Anti-inflammatory phenotypes of immune cells after myocardial infarction and prospects of therapeutic strategy.

Often causing negative cardiac remodeling and heart failure, a major threat to human life and health, myocardial infarction (MI) is a cardiovascular disease with a high morbidity and fatality rate worldwide. Maintaining ordinary heart function depends significantly on the immune system. Necrotic cardiomyocyte signals promote specific immunity and activate general immunity as the disease progresses in MI. Complex immune cells play a key role in all stages of MI progression by removing necrotic cardiomyocytes and tissue and promoting the healing of damaged tissue cells. Immune cells can help to regrow injured heart muscle as well as enable both inflammation and cardiomyocyte death. Immune cells are essential elements that help the immune system carry out its protective function.

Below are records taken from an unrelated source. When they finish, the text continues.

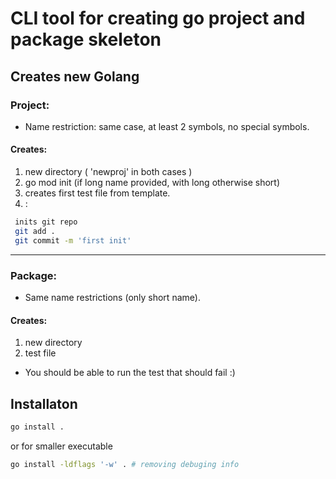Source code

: # CLI tool for creating go project and package skeleton

## Creates new Golang

### Project:

- Name restriction: same case, at least 2 symbols, no special symbols.

#### Creates:

1. new directory ( 'newproj' in both cases )
2. go mod init (if long name provided, with long otherwise short)
3. creates first test file from template.
4. :

```bash
 inits git repo
 git add .
 git commit -m 'first init'
```

---

### Package:
- Same name restrictions (only short name).
#### Creates:

1. new directory
2. test file

- You should be able to run the test that should fail :)

## Installaton

```bash
go install .
```
or for smaller executable

```bash
go install -ldflags '-w' . # removing debuging info
```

There are two types of immunity: nonspecific immunity and specific immunity. Developed throughout the long-term evolution of species, nonspecific immunity (including macrophages, myeloid-derived suppressor cells MDSC, natural killer cells NK, neutrophils, and dendritic cells DC) offers immediate and conservative host defense that might destroy healthy tissues because of its nonspecific nature. Precisely acquired immunity, specific immunity helps humoral and cellular immunity mediated through B and T cells correspondingly. These findings offer crucial information needed for the creation of effective immunomodulatory treatment, as discussed in this article.